For a normal distribution , if the mean and the median values are zero , and the average of positive values and the absolute value of average of negative values is 1% , what is the standard deviation?



Edited 1 time(s). Last edit at Wednesday, June 15, 2011 at 03:38PM by janakisri.

ryanlb

This is only true for E(X) = 0. The formula for E(x) = m is much more complicated.

x ~ normal(0, var(x))
1% = E(|x|) = ((2*var(x))/pi)^(1/2)

so

stdev(x) = (pi/2)^.5 = 1.2533...%

tango_gs

Thanks MathMan , you're really good

bleach

What? Really?
So for the set {1, -1, 1, -1, 1, -1 ... } the standard deviation is 1.2533?

JonnyKay

Is {1, -1, 1, -1, 1, -1 ... } normally distributed?

seemorr Wrote:
-------------------------------------------------------
> What? Really?
> So for the set {1, -1, 1, -1, 1, -1 ... } the
> standard deviation is 1.2533?

Viceroy

MathMan's derivation is correct. If you use

E(|x|)=(2/(sqrt(2pi)*sigma)*intergral from 0 to infinity of x*exp(-x^2/2sigma^2)dx, then change variable (for example, y = x^2/2sigma^2), you will get his formula.

Since the question was about normal distribution with zero mean, the answer is correct. If distributional assumption is different, the answer would be different as well. If you'd like to come up with a range of values for a wide range of symmetric distributions, you can try to minimize and maximize sqrt((1/n)*sum(x_k^2)) given 1/n*(sum(x_k^2))=1% and all x_k>=0. That might a fun problem to think about.

ba736

Oh I guess {1, -1, 1, -1 ...} isn't normally distributed ...



Edited 1 time(s). Last edit at Tuesday, June 21, 2011 at 04:37PM by seemorr.

lucasg85

Not true that "{1, -1, 1, -1, 1, -1 ...} is clearly normally distributed"

If your pattern contains only 1's and -1s , how can it be normally distributed? Every normal distribution chart I've seen is shaped like a bell ( hence bell shaped curve).

The pattern of alternating 1's and -1s results in a frequency diagram with two vertical , equal height lines , one at +1 and one at -1

lunarfollies

Variance bound is [E(|x|)^2 – E(x)^2, inf).

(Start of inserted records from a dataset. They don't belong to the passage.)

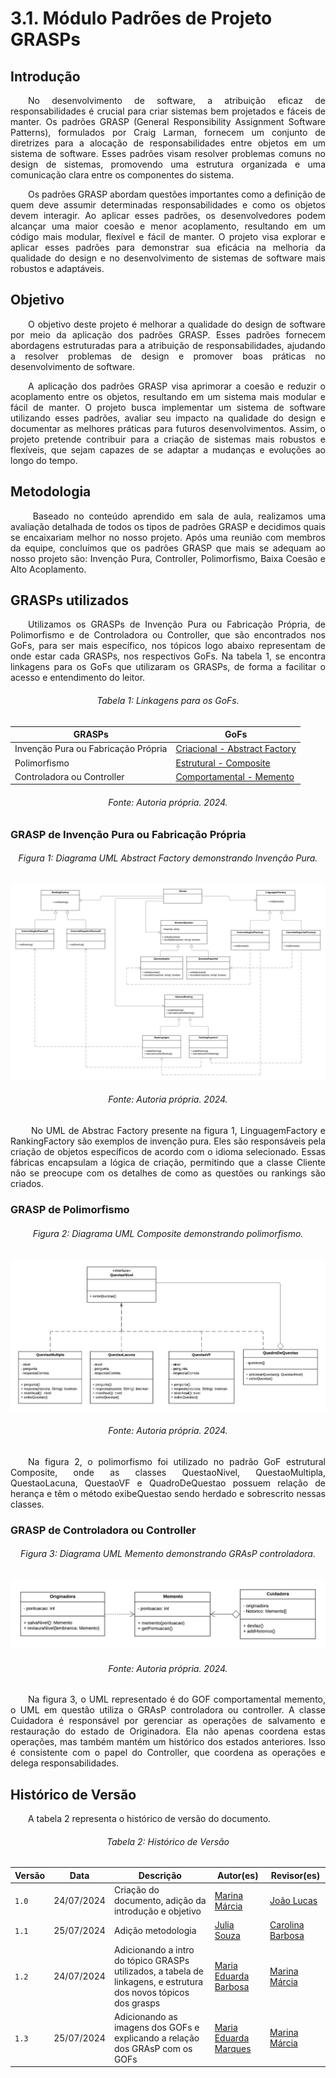 # **3.1. Módulo Padrões de Projeto GRASPs**

## **Introdução**

<p align="justify">
&emsp;&emsp;No desenvolvimento de software, a atribuição eficaz de responsabilidades é crucial para criar sistemas bem projetados e fáceis de manter. Os padrões GRASP (General Responsibility Assignment Software Patterns), formulados por Craig Larman, fornecem um conjunto de diretrizes para a alocação de responsabilidades entre objetos em um sistema de software. Esses padrões visam resolver problemas comuns no design de sistemas, promovendo uma estrutura organizada e uma comunicação clara entre os componentes do sistema.
</p>
<p align="justify"> 
&emsp;&emsp;Os padrões GRASP abordam questões importantes como a definição de quem deve assumir determinadas responsabilidades e como os objetos devem interagir. Ao aplicar esses padrões, os desenvolvedores podem alcançar uma maior coesão e menor acoplamento, resultando em um código mais modular, flexível e fácil de manter. O projeto visa explorar e aplicar esses padrões para demonstrar sua eficácia na melhoria da qualidade do design e no desenvolvimento de sistemas de software mais robustos e adaptáveis.
</p>

## **Objetivo**

<p align="justify">
&emsp;&emsp;O objetivo deste projeto é melhorar a qualidade do design de software por meio da aplicação dos padrões GRASP. Esses padrões fornecem abordagens estruturadas para a atribuição de responsabilidades, ajudando a resolver problemas de design e promover boas práticas no desenvolvimento de software.
</p>
<p align="justify">
&emsp;&emsp;A aplicação dos padrões GRASP visa aprimorar a coesão e reduzir o acoplamento entre os objetos, resultando em um sistema mais modular e fácil de manter. O projeto busca implementar um sistema de software utilizando esses padrões, avaliar seu impacto na qualidade do design e documentar as melhores práticas para futuros desenvolvimentos. Assim, o projeto pretende contribuir para a criação de sistemas mais robustos e flexíveis, que sejam capazes de se adaptar a mudanças e evoluções ao longo do tempo.
</p>


## **Metodologia**

<p align="justify">
&emsp;&emsp; Baseado no conteúdo aprendido em sala de aula, realizamos uma avaliação detalhada de todos os tipos de padrões GRASP e decidimos quais se encaixariam melhor no nosso projeto. Após uma reunião com membros da equipe, concluímos que os padrões GRASP que mais se adequam ao nosso projeto são: Invenção Pura, Controller, Polimorfismo, Baixa Coesão e Alto Acoplamento.
</p>

## **GRASPs utilizados**

<p align="justify">
&emsp;&emsp;Utilizamos os GRASPs de Invenção Pura ou Fabricação Própria, de Polimorfismo e de Controladora ou Controller, que são encontrados nos GoFs, para ser mais específico, nos tópicos logo abaixo representam de onde estar cada GRASPs, nos respectivos GoFs. Na tabela 1, se encontra linkagens para os GoFs que utilizaram os GRASPs, de forma a facilitar o acesso e entendimento do leitor. 
</p>

<h6 align="center">Tabela 1: Linkagens para os GoFs.</h6>
<div align="center">

| GRASPs | GoFs  |
| ------ | ----- |
| Invenção Pura ou Fabricação Própria | [Criacional - Abstract Factory](https://unbarqdsw2024-1.github.io/2024.1_G6_My_LanguageLearning/#/PadroesDeProjeto/criacionalAbstractFactory) |
| Polimorfismo | [Estrutural - Composite](https://unbarqdsw2024-1.github.io/2024.1_G6_My_LanguageLearning/#/PadroesDeProjeto/estruturalComposite) |
| Controladora ou Controller | [Comportamental - Memento](https://unbarqdsw2024-1.github.io/2024.1_G6_My_LanguageLearning/#/PadroesDeProjeto/comportamentalMemento) |

</div>
<h6 align="center">Fonte: Autoria própria. 2024.</h6>

### **GRASP de Invenção Pura ou Fabricação Própria**

<h6 align="center">Figura 1: Diagrama UML Abstract Factory demonstrando Invenção Pura.</h6>
<div align="center">

![abstractFactoryCri](./img/diag-criacional-abscractFactory.png)

</div>
<h6 align="center">Fonte: Autoria própria. 2024.</h6>


<p align="justify">
&emsp;&emsp; No UML de Abstrac Factory presente na figura 1, LinguagemFactory e RankingFactory são exemplos de invenção pura. Eles são responsáveis pela criação de objetos específicos de acordo com o idioma selecionado. Essas fábricas encapsulam a lógica de criação, permitindo que a classe Cliente não se preocupe com os detalhes de como as questões ou rankings são criados. 
</p>


### **GRASP de Polimorfismo**

<h6 align="center">Figura 2: Diagrama UML Composite demonstrando polimorfismo.</h6>
<div align="center">

![compositeGrasp](./img/diag-estrutural-composite.png)

</div>
<h6 align="center">Fonte: Autoria própria. 2024.</h6>

<p align="justify">
&emsp;&emsp;Na figura 2, o polimorfismo foi utilizado no padrão GoF estrutural Composite, onde as classes QuestaoNivel, QuestaoMultipla, QuestaoLacuna, QuestaoVF e QuadroDeQuestao possuem relação de herança e têm o método exibeQuestao sendo herdado e sobrescrito nessas classes.
</p>


### **GRASP de Controladora ou Controller**

<h6 align="center">Figura 3: Diagrama UML Memento demonstrando GRAsP controladora.</h6>
<div align="center">

![memento](./img/diag-comportamental-memento.png)

</div>
<h6 align="center">Fonte: Autoria própria. 2024.</h6>

<p align="justify">
&emsp;&emsp;Na figura 3, o UML representado é do GOF comportamental memento, o UML em questão utiliza o GRAsP controladora ou controller. A classe Cuidadora é responsável por gerenciar as operações de salvamento e restauração do estado de Originadora. Ela não apenas coordena estas operações, mas também mantém um histórico dos estados anteriores. Isso é consistente com o papel do Controller, que coordena as operações e delega responsabilidades.
</p>


## **Histórico de Versão**

<p align="justify">
&emsp;&emsp;A tabela 2 representa o histórico de versão do documento.
</p>

<h6 align="center">Tabela 2: Histórico de Versão</h6>
<div align="center">

| Versão | Data       | Descrição            | Autor(es)                                           | Revisor(es) |
| ------ | ---------- | -------------------- | --------------------------------------------------- | ----------- |
| `1.0`  | 24/07/2024 | Criação do documento, adição da introdução e objetivo | [Marina Márcia](https://github.com/The-Boss-Nina) | [João Lucas](https://github.com/Jlmsousa)    |
| `1.1`  | 25/07/2024 | Adição metodologia | [Julia Souza](https://github.com/JuliaSSouza) |  [Carolina Barbosa](https://github.com/CarolinaBarb) |
| `1.2`  | 24/07/2024 | Adicionando a intro do tópico GRASPs utilizados, a tabela de linkagens, e estrutura dos novos tópicos dos grasps | [Maria Eduarda Barbosa](https://github.com/Madu01) | [Marina Márcia](https://github.com/The-Boss-Nina)    |
| `1.3`  | 25/07/2024| Adicionando as imagens dos GOFs e explicando a relação dos GRAsP com os GOFs | [Maria Eduarda Marques](https://github.com/EduardaSMarques)   | [Marina Márcia](https://github.com/The-Boss-Nina)   |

Regarding the variance bounds for this type of problem, the following is true regardless of symmetry.

Var(|x|) = E(|x|^2) – E(|x|)^2 = E(x^2) – E(|x|)^2
Var(x) = E(x^2) – E(x)^2

So, Var(|x|) + E(|x|)^2 = Var(x) + E(x)^2

In this case, E(|x|) = 1 and E(x) = 0. So,

Var(|x|) + 1 = Var(x)

Since we know Var(|x|) >= 0 then the minimum value of Var(x) is 0 + 1 = 1. Seemorr already produced a distribution where Var(|x|) = 0 is possible. (Generally the minimum is E(|x|)^2 – E(x)^2, note that E(|x|)^2 >= E(x)^2)

So what is the max….well, assume a case where the distribution of |x| is lognormal. It should be clear that when we set E(|x|) = 1 (or any constant), Var(|x|) is unbounded above.

This is far from mathematical proof but it should also be obvious from above that combinations of seemorr’s distribution and a lognormal distribution for |x| should be able to produce a set where E(|x|) = 1, E(x) = 0, and Var(x) is equal to whatever we want.